▶ ABOUT THIS EXERCISE: If a line in the data holds "calls", copy that line out in full.

Recorded data:
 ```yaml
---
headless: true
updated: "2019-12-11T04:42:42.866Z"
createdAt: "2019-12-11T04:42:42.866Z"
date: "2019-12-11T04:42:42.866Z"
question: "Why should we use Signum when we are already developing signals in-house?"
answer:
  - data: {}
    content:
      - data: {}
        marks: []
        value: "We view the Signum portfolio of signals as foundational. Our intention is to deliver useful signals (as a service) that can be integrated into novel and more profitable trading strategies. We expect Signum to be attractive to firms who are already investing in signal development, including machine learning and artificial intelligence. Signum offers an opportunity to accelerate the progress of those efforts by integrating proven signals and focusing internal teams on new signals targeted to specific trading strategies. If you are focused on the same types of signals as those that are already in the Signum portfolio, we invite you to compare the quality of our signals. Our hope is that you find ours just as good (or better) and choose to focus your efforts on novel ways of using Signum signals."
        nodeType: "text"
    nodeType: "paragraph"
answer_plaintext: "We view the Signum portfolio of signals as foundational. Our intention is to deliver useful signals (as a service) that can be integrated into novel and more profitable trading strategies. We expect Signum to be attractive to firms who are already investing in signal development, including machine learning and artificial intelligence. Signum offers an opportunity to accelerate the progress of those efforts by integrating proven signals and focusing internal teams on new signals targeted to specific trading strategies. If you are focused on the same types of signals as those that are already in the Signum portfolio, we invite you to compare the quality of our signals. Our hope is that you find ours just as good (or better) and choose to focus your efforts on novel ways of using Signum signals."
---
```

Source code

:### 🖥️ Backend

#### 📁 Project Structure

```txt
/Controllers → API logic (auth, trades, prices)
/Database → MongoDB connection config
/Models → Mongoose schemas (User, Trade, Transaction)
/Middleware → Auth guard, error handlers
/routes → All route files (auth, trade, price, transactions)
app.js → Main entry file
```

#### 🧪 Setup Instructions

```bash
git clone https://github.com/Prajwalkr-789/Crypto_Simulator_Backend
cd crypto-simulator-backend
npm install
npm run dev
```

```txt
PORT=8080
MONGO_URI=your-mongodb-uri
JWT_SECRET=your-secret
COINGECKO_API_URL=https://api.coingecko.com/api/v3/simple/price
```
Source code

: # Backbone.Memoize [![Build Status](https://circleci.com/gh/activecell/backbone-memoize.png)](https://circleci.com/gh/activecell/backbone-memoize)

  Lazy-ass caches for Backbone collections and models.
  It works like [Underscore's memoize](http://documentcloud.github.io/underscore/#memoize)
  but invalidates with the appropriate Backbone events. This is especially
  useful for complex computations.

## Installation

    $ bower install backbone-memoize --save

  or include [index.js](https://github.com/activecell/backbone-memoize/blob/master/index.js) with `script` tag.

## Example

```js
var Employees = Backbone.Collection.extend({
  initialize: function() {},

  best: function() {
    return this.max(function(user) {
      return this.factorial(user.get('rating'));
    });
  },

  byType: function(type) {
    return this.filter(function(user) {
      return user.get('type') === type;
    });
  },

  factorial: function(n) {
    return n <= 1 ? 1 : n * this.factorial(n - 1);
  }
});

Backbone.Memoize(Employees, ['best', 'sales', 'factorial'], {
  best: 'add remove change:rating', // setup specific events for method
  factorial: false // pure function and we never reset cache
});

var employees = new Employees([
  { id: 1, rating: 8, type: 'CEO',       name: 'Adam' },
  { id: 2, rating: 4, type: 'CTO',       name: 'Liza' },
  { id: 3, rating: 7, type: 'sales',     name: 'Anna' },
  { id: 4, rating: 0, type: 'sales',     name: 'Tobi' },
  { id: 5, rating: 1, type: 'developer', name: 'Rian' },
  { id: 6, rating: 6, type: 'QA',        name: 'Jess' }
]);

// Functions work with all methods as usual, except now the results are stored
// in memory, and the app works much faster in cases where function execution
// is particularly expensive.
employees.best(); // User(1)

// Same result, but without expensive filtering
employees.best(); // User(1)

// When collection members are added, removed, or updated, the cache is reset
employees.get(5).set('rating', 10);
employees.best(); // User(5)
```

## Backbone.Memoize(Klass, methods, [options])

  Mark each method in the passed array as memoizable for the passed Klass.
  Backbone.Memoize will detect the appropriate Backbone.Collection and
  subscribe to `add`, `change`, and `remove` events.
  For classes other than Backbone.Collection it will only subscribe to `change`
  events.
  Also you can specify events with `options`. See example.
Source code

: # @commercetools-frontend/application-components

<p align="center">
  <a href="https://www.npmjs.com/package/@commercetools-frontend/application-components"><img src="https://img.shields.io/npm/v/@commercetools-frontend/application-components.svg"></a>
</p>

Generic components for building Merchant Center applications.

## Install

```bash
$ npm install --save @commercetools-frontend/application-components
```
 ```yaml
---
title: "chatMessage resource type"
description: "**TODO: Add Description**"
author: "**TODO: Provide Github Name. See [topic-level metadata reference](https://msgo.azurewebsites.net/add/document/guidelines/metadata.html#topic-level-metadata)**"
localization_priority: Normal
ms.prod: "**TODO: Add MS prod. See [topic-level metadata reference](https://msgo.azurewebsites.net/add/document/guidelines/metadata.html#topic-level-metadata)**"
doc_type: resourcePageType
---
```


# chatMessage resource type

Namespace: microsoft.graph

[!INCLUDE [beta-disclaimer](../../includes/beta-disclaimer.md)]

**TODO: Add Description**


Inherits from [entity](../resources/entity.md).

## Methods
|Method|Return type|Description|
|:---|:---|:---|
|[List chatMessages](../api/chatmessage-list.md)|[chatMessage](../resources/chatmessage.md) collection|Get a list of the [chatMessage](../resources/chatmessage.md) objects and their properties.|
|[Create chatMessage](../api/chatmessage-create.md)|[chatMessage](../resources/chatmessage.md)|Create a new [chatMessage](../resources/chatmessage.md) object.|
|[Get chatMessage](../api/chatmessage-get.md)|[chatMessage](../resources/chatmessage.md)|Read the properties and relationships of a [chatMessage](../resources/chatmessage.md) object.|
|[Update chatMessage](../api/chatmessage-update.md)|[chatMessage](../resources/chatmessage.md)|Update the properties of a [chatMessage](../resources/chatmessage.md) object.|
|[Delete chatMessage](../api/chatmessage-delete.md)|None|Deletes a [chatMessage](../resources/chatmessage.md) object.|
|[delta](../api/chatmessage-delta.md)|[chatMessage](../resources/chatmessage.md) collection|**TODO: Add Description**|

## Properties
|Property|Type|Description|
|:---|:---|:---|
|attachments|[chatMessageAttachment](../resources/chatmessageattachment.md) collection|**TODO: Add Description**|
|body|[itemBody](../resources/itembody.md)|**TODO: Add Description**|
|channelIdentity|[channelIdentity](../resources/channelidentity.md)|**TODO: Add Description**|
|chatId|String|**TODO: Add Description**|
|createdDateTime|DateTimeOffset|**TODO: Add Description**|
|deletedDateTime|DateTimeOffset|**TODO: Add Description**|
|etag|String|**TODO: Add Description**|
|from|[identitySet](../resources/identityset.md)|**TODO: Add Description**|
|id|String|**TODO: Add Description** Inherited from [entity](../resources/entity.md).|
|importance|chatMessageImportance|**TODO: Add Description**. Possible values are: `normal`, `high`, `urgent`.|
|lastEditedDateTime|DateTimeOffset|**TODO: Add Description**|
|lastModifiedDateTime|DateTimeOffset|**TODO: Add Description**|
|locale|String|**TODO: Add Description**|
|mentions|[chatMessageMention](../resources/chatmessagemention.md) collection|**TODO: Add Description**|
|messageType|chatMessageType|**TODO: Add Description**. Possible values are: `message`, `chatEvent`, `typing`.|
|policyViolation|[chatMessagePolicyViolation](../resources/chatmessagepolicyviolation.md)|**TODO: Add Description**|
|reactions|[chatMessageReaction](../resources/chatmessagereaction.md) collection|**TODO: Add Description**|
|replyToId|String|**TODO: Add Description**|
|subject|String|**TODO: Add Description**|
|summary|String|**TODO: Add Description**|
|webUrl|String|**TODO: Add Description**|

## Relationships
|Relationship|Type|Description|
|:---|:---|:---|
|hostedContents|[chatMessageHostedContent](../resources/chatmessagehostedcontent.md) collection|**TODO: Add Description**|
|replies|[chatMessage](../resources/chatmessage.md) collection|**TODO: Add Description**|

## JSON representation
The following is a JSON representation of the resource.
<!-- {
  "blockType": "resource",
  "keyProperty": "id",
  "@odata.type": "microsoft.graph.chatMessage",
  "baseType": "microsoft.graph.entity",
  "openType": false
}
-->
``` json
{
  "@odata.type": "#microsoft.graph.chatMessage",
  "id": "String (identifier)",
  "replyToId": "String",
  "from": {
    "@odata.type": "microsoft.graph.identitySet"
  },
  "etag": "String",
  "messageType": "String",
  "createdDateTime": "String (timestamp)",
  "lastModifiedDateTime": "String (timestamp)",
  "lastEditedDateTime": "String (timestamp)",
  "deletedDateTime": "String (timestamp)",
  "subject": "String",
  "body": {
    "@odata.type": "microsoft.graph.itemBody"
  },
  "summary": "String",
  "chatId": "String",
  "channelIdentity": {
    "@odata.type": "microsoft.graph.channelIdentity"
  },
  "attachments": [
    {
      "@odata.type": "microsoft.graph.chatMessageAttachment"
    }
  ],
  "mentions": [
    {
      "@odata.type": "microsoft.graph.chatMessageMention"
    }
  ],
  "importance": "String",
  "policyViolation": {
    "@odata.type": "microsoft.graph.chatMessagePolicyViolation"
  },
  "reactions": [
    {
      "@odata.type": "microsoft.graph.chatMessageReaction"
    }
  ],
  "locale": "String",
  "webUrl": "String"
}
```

...

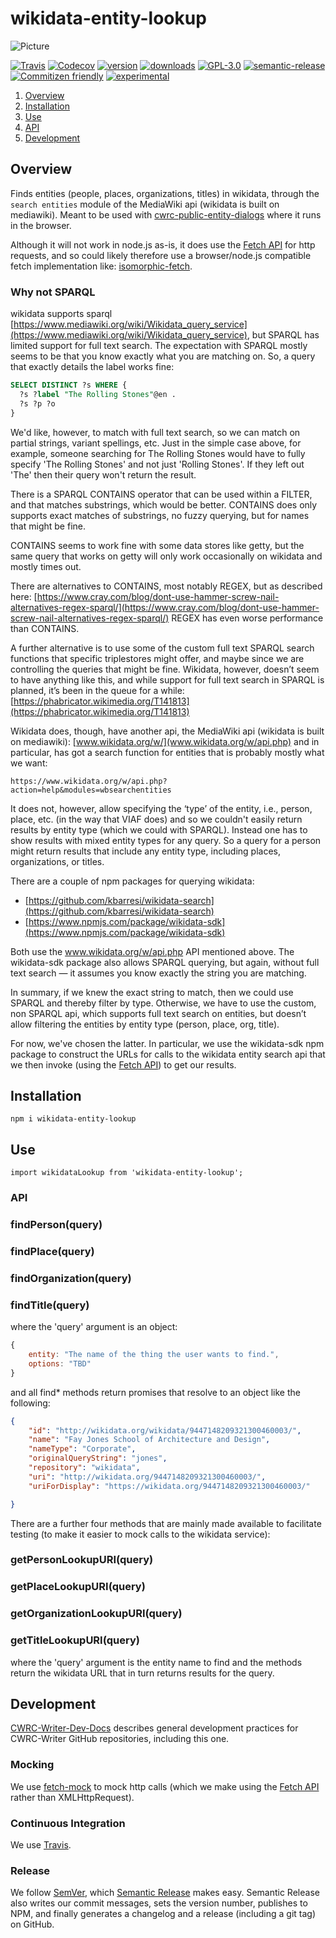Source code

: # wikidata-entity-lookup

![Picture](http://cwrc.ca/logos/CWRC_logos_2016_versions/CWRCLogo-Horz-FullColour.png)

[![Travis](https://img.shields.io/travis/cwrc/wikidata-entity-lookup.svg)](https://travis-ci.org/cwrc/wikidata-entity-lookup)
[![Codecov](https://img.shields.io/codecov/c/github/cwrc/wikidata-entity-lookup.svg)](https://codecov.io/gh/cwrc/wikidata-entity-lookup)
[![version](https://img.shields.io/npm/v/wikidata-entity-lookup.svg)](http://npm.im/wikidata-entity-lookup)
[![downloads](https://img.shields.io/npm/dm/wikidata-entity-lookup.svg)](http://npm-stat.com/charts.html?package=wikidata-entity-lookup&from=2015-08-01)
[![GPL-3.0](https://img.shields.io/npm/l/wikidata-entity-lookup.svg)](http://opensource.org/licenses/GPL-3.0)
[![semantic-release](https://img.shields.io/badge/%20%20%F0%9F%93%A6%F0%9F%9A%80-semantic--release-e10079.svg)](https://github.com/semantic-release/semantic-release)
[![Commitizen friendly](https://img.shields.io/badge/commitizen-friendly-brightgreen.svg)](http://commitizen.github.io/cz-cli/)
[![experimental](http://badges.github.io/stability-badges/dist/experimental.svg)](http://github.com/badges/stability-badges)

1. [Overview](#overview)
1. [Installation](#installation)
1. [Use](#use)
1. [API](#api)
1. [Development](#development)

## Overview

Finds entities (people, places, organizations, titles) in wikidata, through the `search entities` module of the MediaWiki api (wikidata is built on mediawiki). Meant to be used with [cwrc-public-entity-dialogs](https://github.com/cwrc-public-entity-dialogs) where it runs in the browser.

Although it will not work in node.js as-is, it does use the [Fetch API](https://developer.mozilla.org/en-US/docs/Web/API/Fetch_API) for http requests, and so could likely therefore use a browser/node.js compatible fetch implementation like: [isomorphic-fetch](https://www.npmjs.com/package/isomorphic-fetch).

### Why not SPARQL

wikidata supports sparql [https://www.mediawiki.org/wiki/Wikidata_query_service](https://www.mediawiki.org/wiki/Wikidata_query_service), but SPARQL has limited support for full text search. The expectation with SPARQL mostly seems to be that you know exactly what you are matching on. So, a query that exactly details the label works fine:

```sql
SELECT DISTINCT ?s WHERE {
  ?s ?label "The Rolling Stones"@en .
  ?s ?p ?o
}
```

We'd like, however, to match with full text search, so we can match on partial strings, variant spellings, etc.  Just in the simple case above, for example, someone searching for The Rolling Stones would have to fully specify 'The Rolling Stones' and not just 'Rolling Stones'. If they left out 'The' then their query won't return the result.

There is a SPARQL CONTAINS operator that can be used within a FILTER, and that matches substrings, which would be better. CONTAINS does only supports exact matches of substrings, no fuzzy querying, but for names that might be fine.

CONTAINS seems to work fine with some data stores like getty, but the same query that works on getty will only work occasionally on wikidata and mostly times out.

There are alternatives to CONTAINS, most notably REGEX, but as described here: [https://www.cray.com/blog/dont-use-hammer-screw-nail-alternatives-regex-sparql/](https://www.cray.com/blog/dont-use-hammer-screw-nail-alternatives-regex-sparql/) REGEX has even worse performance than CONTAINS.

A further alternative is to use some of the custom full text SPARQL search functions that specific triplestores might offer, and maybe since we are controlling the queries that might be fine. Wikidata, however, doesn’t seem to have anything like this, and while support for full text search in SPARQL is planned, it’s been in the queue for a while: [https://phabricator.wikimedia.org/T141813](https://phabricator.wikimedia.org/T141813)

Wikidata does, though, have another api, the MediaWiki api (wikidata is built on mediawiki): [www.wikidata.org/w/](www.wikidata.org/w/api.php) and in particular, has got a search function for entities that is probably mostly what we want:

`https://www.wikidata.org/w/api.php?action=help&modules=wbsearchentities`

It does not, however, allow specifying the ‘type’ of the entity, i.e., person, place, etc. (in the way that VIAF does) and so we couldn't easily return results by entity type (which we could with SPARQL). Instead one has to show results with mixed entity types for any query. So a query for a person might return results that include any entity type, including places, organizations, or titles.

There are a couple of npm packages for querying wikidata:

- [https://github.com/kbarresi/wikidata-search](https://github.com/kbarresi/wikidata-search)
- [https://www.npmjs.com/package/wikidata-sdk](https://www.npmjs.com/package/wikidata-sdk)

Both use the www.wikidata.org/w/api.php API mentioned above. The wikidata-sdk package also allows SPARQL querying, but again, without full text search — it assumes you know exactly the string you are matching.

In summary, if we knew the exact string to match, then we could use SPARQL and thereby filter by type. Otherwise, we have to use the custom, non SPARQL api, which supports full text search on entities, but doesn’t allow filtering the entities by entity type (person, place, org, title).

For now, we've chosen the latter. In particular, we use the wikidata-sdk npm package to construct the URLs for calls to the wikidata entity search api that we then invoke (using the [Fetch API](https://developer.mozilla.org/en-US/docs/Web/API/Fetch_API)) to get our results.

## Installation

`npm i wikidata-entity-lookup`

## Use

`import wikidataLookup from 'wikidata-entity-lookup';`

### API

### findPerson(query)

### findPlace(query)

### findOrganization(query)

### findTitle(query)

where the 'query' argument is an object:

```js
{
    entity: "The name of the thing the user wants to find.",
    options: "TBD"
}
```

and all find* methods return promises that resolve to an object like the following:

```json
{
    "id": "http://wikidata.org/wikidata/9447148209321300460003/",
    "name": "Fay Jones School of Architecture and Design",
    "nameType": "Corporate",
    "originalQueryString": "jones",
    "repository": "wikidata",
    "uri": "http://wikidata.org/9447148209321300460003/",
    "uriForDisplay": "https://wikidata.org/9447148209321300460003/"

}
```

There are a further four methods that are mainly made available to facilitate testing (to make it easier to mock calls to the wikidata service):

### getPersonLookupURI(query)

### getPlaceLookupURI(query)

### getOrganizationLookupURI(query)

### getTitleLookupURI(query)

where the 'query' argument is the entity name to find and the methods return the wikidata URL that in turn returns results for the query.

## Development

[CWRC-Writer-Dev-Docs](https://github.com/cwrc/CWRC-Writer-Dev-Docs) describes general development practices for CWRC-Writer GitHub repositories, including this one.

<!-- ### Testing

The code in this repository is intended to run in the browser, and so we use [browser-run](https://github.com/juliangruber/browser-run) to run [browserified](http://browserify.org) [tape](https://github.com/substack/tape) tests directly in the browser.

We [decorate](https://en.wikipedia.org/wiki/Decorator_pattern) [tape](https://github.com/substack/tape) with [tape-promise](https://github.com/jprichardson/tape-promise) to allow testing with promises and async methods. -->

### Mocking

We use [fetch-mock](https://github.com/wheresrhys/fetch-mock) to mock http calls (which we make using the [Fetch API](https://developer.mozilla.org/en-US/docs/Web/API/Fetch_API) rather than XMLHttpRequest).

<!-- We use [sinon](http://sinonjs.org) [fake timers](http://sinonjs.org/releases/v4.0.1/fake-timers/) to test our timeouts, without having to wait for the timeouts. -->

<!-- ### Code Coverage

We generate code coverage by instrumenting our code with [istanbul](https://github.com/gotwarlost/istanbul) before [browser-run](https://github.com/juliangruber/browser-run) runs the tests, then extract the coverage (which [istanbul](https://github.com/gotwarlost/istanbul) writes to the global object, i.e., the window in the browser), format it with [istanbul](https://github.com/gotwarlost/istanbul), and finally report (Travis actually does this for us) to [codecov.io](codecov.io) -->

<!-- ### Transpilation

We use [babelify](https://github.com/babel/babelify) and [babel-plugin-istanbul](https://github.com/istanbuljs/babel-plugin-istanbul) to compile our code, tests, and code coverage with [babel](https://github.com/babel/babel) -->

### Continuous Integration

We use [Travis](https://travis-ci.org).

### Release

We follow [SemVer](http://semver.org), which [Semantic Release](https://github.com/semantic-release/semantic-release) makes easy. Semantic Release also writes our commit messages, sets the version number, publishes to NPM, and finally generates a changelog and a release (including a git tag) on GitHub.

--

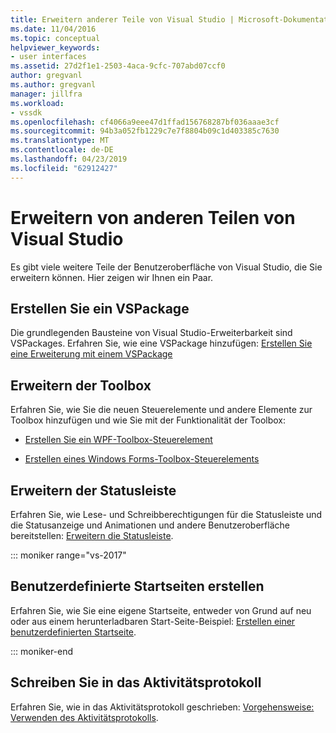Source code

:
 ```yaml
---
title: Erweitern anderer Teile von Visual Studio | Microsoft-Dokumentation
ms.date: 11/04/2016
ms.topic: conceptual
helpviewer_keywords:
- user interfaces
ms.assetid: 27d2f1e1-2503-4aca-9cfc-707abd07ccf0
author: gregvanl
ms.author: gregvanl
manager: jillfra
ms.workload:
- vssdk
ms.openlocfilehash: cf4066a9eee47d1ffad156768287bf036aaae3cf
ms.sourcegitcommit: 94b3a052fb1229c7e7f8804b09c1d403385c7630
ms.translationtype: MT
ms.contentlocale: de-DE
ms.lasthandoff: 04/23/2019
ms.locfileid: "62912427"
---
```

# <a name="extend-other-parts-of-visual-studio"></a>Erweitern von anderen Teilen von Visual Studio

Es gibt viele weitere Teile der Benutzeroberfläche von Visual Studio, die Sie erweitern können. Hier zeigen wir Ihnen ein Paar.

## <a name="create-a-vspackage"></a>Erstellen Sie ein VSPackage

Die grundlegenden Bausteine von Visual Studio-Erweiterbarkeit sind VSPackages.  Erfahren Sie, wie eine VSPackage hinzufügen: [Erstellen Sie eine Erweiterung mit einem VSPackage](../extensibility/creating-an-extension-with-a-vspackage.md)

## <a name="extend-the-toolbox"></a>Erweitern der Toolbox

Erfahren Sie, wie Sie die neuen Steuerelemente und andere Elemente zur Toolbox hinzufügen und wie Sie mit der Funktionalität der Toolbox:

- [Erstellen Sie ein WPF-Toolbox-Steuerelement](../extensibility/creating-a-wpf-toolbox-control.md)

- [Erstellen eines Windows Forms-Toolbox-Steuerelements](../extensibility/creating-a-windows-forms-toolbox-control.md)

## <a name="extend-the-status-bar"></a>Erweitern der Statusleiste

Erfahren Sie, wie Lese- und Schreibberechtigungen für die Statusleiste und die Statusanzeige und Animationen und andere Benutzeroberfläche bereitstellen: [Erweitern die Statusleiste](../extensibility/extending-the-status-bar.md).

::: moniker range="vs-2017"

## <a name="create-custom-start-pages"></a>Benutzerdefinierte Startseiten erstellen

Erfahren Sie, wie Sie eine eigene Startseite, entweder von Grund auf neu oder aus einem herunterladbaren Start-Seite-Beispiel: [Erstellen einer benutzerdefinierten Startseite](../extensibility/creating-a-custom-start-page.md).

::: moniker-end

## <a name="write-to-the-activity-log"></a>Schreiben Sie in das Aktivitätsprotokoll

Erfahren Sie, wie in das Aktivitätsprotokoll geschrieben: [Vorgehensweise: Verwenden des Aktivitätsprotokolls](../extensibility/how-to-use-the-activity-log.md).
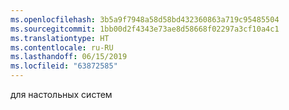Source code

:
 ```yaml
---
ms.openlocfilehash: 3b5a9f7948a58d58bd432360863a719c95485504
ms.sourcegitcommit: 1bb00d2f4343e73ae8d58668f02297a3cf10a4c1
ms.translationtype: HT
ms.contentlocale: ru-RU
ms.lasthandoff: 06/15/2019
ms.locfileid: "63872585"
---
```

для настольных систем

▶ RESPONSE AREA:
For now, we've chosen the latter. In particular, we use the wikidata-sdk npm package to construct the URLs for calls to the wikidata entity search api that we then invoke (using the [Fetch API](https://developer.mozilla.org/en-US/docs/Web/API/Fetch_API)) to get our results.
There are a further four methods that are mainly made available to facilitate testing (to make it easier to mock calls to the wikidata service):
We use [fetch-mock](https://github.com/wheresrhys/fetch-mock) to mock http calls (which we make using the [Fetch API](https://developer.mozilla.org/en-US/docs/Web/API/Fetch_API) rather than XMLHttpRequest).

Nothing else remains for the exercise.